In the FanFic community, I've also seen people using anti-AI sentiment as a weapon against writing they dislike, going so far as accusing writers of using AI because it has em-dashes or the writing is more formal or stilted. Then, they send the internet mobs after them, sometimes even running folks off platforms. No one will ask the author if it's true, nor will anyone believe them if they say they don't use AI, and so writers stop writing, at least, publicly.
I recently left BlueSky because of this, since pointing this out to people, even people who should know better, is anathema. As I said, nuanced conversations can't be had anymore and rage is king. For now, I accept that this is an argument I can't win, even though it's not necessarily about winning, but about making people think before they rage. And that maybe, when raging, one is contributing more to the problem than actually solving it, and harming others in the process.

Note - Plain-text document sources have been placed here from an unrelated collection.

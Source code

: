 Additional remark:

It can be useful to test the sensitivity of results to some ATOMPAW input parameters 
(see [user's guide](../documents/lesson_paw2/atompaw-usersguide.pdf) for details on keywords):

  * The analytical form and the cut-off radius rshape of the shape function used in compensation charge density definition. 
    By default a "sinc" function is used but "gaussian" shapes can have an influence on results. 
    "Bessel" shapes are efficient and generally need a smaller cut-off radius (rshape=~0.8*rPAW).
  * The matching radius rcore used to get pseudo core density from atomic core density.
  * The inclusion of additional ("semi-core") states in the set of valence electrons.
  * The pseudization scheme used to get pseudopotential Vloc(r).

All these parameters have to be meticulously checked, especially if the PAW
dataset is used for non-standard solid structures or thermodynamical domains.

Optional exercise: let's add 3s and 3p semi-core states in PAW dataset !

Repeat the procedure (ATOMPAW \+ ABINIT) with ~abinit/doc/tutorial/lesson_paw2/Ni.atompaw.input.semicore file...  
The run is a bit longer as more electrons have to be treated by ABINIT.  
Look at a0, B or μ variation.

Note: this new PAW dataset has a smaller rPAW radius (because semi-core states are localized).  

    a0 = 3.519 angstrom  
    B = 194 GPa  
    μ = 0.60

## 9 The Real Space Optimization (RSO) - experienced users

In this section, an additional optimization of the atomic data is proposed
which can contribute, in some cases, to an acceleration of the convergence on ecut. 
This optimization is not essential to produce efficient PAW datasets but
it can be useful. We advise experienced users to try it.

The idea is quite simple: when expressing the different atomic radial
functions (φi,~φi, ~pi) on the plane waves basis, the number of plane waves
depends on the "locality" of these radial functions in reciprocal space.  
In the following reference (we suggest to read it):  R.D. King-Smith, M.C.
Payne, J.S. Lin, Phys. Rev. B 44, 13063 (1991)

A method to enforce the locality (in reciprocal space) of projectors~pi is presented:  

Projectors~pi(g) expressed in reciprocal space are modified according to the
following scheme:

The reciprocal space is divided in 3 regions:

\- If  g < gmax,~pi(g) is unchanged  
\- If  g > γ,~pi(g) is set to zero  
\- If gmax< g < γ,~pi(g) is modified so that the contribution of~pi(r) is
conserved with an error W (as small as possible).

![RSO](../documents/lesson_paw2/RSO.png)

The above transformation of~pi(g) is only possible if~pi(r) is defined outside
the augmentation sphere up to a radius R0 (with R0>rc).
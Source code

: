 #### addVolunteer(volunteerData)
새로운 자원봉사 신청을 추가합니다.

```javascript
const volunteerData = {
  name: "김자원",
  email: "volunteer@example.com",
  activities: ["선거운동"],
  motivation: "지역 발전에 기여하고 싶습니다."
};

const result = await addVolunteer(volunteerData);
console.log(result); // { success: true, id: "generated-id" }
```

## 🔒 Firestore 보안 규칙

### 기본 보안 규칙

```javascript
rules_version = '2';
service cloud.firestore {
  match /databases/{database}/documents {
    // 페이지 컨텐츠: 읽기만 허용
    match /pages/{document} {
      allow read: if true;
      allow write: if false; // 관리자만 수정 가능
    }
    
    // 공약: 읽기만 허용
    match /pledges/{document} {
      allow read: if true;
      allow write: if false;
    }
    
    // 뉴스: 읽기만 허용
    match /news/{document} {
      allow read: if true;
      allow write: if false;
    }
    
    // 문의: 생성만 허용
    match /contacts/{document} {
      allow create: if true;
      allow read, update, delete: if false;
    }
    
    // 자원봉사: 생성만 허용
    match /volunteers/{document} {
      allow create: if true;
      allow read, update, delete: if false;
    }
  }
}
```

But, I think, people aren't ready for that conversation, and to be honest, my mental health and ability to keep writing are much more important to me. So, I accept that staying out of those spaces is the more compassionate option for myself.
That being said, there is an actual update: I'm streaming on Twitch again, doing my usual chill Pomodoro writing sprints on Tuesdays and Thursdays starting at 2 PM Ireland time (which is 9 AM Eastern/6 AM Pacific US time). I know it's super early for my US folks, but I've been streaming about 3.5-4 hours, so if you can swing by, do say hello! It's been really good to get back in the saddle with streaming, and it's really useful for writing Night Church, given how emotionally difficult this novel is and will be.
I'm still waiting for edits, covers, and read-throughs on other novels, and I'm still looking for a cover artist for The White Queen. I've also been doing stuff around the house, creating visual art, taking care of my Wife, and honoring my Spirits, as one does. It's odd that I've been home less than 6 months, but it feels like I've been here for a lot longer than that.
Home, quiet, and love are good things, and I am grateful for all of it.